[Data excerpts]
──────────

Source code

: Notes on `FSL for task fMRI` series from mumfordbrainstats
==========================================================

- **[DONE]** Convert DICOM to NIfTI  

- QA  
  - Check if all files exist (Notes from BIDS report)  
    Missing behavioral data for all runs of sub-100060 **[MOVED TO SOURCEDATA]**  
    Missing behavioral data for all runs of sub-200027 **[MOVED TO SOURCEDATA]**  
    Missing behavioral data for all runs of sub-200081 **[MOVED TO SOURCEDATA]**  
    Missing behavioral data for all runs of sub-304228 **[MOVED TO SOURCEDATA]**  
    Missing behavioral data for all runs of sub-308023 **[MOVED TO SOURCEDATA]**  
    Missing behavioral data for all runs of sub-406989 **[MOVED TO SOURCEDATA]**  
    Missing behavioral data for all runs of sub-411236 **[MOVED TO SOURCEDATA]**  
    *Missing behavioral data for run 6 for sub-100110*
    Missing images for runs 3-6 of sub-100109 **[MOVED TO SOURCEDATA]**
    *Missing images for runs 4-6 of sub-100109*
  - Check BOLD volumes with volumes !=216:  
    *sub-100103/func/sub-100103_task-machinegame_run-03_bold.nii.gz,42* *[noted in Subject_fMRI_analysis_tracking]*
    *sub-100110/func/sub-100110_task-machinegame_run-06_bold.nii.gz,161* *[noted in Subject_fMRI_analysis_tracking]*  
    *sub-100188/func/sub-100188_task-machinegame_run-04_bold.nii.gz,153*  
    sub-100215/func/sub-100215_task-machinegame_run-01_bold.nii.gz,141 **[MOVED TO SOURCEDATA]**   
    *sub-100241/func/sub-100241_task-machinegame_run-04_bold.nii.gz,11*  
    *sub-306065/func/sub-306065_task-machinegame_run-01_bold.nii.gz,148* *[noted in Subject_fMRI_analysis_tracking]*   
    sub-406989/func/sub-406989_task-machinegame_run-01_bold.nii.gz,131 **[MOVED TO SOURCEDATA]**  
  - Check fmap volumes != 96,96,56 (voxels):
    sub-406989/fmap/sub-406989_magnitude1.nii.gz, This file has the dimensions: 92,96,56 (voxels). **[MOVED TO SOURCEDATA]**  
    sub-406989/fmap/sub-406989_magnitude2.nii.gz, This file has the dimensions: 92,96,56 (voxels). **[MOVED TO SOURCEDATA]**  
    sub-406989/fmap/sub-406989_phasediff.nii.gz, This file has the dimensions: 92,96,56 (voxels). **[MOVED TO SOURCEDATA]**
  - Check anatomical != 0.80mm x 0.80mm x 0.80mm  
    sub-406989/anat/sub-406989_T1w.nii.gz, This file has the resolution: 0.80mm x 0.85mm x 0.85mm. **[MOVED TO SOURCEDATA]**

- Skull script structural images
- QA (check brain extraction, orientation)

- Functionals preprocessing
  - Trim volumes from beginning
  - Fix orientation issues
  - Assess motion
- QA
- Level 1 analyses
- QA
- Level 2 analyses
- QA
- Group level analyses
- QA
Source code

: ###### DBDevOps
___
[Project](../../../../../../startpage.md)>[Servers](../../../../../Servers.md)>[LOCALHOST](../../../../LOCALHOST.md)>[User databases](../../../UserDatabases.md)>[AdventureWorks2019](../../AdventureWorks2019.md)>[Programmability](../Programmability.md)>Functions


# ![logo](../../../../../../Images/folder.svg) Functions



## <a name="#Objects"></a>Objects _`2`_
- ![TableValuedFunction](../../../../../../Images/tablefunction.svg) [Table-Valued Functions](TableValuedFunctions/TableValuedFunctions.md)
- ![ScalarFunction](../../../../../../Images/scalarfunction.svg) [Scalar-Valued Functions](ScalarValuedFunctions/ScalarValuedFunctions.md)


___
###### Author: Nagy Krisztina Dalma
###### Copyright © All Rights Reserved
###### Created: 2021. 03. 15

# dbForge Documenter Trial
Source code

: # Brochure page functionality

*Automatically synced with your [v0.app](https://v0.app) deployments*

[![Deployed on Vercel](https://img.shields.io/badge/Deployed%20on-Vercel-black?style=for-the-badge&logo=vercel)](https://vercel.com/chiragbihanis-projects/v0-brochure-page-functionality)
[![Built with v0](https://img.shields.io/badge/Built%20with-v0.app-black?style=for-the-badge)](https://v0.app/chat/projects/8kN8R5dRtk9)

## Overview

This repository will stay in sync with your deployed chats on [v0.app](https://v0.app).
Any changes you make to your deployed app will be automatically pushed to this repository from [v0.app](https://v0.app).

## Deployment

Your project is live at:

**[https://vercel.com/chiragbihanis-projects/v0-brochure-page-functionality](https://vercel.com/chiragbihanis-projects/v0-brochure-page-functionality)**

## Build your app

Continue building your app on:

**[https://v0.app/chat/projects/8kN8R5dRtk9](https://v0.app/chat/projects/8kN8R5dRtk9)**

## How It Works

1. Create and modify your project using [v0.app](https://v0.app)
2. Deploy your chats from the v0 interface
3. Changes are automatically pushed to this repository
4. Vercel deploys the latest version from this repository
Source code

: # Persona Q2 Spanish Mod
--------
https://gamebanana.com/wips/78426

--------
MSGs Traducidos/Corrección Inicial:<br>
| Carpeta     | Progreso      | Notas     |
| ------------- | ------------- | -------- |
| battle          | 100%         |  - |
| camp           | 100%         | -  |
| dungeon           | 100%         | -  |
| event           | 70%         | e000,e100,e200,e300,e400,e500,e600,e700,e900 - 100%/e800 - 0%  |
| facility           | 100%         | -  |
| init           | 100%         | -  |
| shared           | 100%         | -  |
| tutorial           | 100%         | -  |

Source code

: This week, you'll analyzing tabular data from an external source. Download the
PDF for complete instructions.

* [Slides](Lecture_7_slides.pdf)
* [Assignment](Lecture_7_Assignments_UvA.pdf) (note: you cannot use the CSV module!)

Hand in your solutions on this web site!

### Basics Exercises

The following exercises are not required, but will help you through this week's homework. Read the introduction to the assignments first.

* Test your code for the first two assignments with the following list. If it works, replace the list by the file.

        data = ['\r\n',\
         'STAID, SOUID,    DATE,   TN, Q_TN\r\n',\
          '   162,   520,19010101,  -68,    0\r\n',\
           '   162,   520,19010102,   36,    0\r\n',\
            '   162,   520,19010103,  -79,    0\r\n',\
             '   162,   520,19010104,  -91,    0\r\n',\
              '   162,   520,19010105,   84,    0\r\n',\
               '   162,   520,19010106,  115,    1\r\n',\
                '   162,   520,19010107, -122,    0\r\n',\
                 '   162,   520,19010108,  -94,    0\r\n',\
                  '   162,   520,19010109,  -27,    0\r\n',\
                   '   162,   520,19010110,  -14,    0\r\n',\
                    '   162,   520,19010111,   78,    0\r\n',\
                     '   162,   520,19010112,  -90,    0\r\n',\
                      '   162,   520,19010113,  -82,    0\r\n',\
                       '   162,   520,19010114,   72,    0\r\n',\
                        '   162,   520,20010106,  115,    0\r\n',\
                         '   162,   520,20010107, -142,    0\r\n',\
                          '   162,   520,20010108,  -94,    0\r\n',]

──────────

▸ **TRY IT**: Wherever a line in the records contains the word "https", copy that line.

▸ **WRITTEN ANSWER**:
*Automatically synced with your [v0.app](https://v0.app) deployments*
[![Deployed on Vercel](https://img.shields.io/badge/Deployed%20on-Vercel-black?style=for-the-badge&logo=vercel)](https://vercel.com/chiragbihanis-projects/v0-brochure-page-functionality)
[![Built with v0](https://img.shields.io/badge/Built%20with-v0.app-black?style=for-the-badge)](https://v0.app/chat/projects/8kN8R5dRtk9)
This repository will stay in sync with your deployed chats on [v0.app](https://v0.app).
Any changes you make to your deployed app will be automatically pushed to this repository from [v0.app](https://v0.app).
**[https://vercel.com/chiragbihanis-projects/v0-brochure-page-functionality](https://vercel.com/chiragbihanis-projects/v0-brochure-page-functionality)**
**[https://v0.app/chat/projects/8kN8R5dRtk9](https://v0.app/chat/projects/8kN8R5dRtk9)**
1. Create and modify your project using [v0.app](https://v0.app)
https://gamebanana.com/wips/78426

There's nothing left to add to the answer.